IRIS Keytime Accountants' Suite Autumn update 20.3.135
The Autumn 2020 release Service Pack of Keytime Accountants’ Suite v20.3.135 is now available.
This service pack provides you with solutions to a number of issues reported since the last release. See further details below.
Please note that before you can install this version, you must have installed version 20.1 or later.
To check the version, open any Keytime module, select the Help menu and select About.
Where account code 2030 was used, the value that was imported to the Income/[deficit] not assessed under Trading Income field on the Trading and Professional Profits form was being inflated where a long accounting period existed (greater than 12 months).
An online filing validation error 6492 was being triggered where there is more than one foreign property and at least one is showing a loss.
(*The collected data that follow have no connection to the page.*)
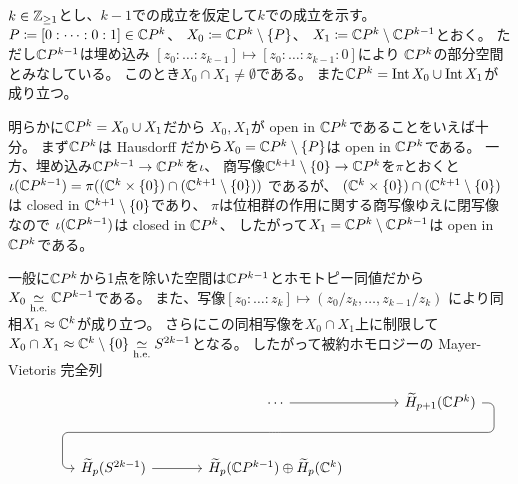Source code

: \documentclass[report]{jlreq}
\begin{document}
\begin{answer}
    $k \in \mathbb{Z}_{\ge 1}$とし、$k - 1$での成立を仮定して$k$での成立を示す。
    $P \coloneqq [0 : \dots : 0 : 1] \in \mathbb{C} P^k$、
    $X_0 \coloneqq \mathbb{C} P^k \setminus \{ P \}$、
    $X_1 \coloneqq \mathbb{C} P^k \setminus \mathbb{C} P^{k - 1}$とおく。
    ただし$\mathbb{C} P^{k - 1}$は埋め込み
    $[z_0 : \dots : z_{k - 1}] \mapsto [z_0 : \dots : z_{k - 1} : 0]$により
    $\mathbb{C} P^k$の部分空間とみなしている。
    このとき$X_0 \cap X_1 \neq \emptyset$である。
    また$\mathbb{C} P^k = \operatorname{Int} X_0 \cup \operatorname{Int} X_1$が成り立つ。
    \begin{innerproof}
        明らかに$\mathbb{C} P^k = X_0 \cup X_1$だから
        $X_0, X_1$が open in $\mathbb{C} P^k$であることをいえば十分。
        まず$\mathbb{C} P^k$は Hausdorff だから$X_0 = \mathbb{C} P^k \setminus \{ P \}$は
        open in $\mathbb{C} P^k$である。
        一方、埋め込み$\mathbb{C} P^{k - 1} \to \mathbb{C} P^k$を$\iota$、
        商写像$\mathbb{C}^{k + 1} \setminus \{ 0 \} \to \mathbb{C} P^k$を$\pi$とおくと
        $\iota(\mathbb{C} P^{k - 1})
            = \pi((\mathbb{C}^k \times \{ 0 \}) \cap ( \mathbb{C}^{k + 1} \setminus \{ 0 \} ))$
        であるが、
        $(\mathbb{C}^k \times \{ 0 \}) \cap ( \mathbb{C}^{k + 1} \setminus \{ 0 \} )$は
        closed in $\mathbb{C}^{k + 1} \setminus \{ 0 \}$であり、
        $\pi$は位相群の作用に関する商写像ゆえに閉写像なので
        $\iota(\mathbb{C} P^{k - 1})$は closed in $\mathbb{C} P^k$、
        したがって$X_1 = \mathbb{C} P^k \setminus \mathbb{C} P^{k - 1}$は
        open in $\mathbb{C} P^k$である。
    \end{innerproof}
    一般に$\mathbb{C} P^k$から1点を除いた空間は$\mathbb{C} P^{k - 1}$とホモトピー同値だから
    $X_0 \simeqhe \C P^{k - 1}$である。
    また、写像$[z_0 : \dots : z_k] \mapsto (z_0 / z_k, \dots, z_{k - 1} / z_k)$
    により同相$X_1 \approx \mathbb{C}^k$が成り立つ。
    さらにこの同相写像を$X_0 \cap X_1$上に制限して
    $X_0 \cap X_1 \approx \C^k \setminus \{ 0 \} \simeqhe S^{2k - 1}$となる。
    したがって被約ホモロジーの Mayer-Vietoris 完全列
    \begin{equation}
        \begin{tikzcd}[column sep=large, row sep=large]
            && \cdots
                \ar{r} \ar[phantom]{d}[name=X1, anchor=center]{}
                & \widetilde{H}_{p+1}(\C P^k)
                    \ar[rounded corners,
                        to path={
                            -- ([xshift=2ex]\tikztostart.east)
                            |- (X1.center) \tikztonodes
                            -| ([xshift=-2ex]\tikztotarget.west)
                            -- (\tikztotarget)
                        }]{dll} \\
            & \widetilde{H}_p(S^{2k - 1})
                \ar{r}
                & \widetilde{H}_p(\C P^{k - 1}) \oplus \widetilde{H}_p(\C^k)

\end{tikzcd}
\end{equation}
\end{answer}
\end{document}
In line with HMRC changes, we have introduced the ability to cater for hardened Government Gateway passwords. Should you need to update or change your Government Gateway password then from now on it will need to conform to a particular length and structure. Our products have been updated accordingly however please be aware that there is currently an issue with a small number of non-alpha numeric characters which will need to be avoided when compiling a new password (these are £, >, ‘, and “) This issue will be resolved in the next release.
Note: HMRC have recently issued an updated 2019/20 online filing Exclusion list for individuals. The document includes two new exclusions - ID122 and ID123. Due to the timing of its publication, it has not been possible to cater for these new exclusions in this release. Details of the exclusions are set out below. If you think any of your clients may be affected by either of these then you should submit a paper return along with a reasonable excuse quoting the relevant exclusion ID.
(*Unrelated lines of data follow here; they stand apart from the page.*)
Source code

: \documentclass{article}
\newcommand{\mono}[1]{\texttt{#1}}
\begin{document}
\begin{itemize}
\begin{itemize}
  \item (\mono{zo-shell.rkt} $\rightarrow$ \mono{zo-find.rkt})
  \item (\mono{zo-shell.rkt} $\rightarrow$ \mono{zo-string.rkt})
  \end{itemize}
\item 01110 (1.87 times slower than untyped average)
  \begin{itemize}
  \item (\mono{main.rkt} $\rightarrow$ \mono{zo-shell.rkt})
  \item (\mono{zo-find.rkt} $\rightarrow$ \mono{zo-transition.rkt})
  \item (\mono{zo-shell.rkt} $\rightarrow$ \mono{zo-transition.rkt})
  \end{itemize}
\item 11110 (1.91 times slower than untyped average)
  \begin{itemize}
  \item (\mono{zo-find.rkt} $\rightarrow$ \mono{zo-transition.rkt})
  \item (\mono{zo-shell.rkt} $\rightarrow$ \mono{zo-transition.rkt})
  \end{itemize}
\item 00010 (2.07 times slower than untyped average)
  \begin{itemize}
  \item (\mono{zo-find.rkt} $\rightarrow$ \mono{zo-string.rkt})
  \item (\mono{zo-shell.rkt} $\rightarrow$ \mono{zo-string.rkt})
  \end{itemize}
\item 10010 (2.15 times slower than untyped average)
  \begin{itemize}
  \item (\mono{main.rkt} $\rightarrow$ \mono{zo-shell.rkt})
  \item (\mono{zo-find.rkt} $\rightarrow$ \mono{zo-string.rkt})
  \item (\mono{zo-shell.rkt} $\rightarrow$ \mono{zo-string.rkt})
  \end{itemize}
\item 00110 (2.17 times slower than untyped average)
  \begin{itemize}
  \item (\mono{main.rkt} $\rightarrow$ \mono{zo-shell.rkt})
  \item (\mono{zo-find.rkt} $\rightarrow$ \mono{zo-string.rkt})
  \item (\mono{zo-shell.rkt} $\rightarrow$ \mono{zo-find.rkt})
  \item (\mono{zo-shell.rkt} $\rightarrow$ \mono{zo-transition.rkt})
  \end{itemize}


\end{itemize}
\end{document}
ID122 - Taxable redundancy lump sum payments above the exemption and dividend income above the dividend allowance
Where an individual has received a taxable redundancy lump sum above the £30k exemption, and who also has taxable dividends above the dividend allowance, they will not have their allowances allocated in the most beneficial way.
As the lump sum must be taxed as the top slice of their income, they would benefit from allowances being allocated against it, thereby reducing their tax due at the highest rate but the HMRC calculation does not deal with this correctly.
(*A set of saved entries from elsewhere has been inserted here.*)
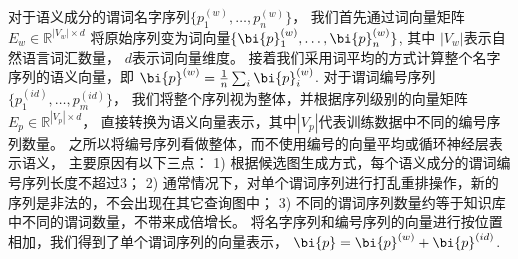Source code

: 
对于语义成分的谓词名字序列$\{p_1^{(w)}, \dots, p_n^{(w)}\}$，
我们首先通过词向量矩阵$E_w \in \mathbb{R}^{|V_w| \times d}$
将原始序列变为词向量$\{\bi{p}_1^{(w)}, \dots, \bi{p}_n^{(w)}\}$,
其中 $|V_w|$表示自然语言词汇数量，
$d$表示词向量维度。
接着我们采用词平均的方式计算整个名字序列的语义向量，即
$\bi{p}^{(w)} = \frac{1}{n} \sum_{i}{\bi{p}_i^{(w)}}$.
对于谓词编号序列$\{p_1^{(id)}, \dots, p_m^{(id)}\}$，
我们将整个序列视为整体，并根据序列级别的向量矩阵$E_p \in \mathbb{R}^{|V_p| \times d}$，
直接转换为语义向量表示，其中$|V_p|$代表训练数据中不同的编号序列数量。
之所以将编号序列看做整体，而不使用编号的向量平均或循环神经层表示语义，
主要原因有以下三点：
1) 根据候选图生成方式，每个语义成分的谓词编号序列长度不超过3；
2) 通常情况下，对单个谓词序列进行打乱重排操作，新的序列是非法的，不会出现在其它查询图中；
3) 不同的谓词序列数量约等于知识库中不同的谓词数量，不带来成倍增长。
将名字序列和编号序列的向量进行按位置相加，我们得到了单个谓词序列的向量表示，
$\bi{p} = \bi{p}^{(w)} + \bi{p}^{(id)}$.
ID123 - Non-UK residents with Gift Aid donations and who are in receipt of UK Dividends
An individual will receive a tax charge, under s424 ITA 2007, when the total amount of tax treated as deducted from their Gift Aid donations is greater than the amount of income tax they are charged for that year.
The income tax charge largely follows s23 ITA 2007 and then in the case of a non-UK resident individual in receipt of UK dividends, deducts tax treated as paid under s399(2) ITTOIA 2005. Currently for non-UK residents the HMRC calculation is not using the s23 calculation as the starting point for this but rather the non-resident s811 calculation, and it then goes on to omit the application of s424(5) which is the deduction of tax treated as paid under s399(2) ITTOIA 2005.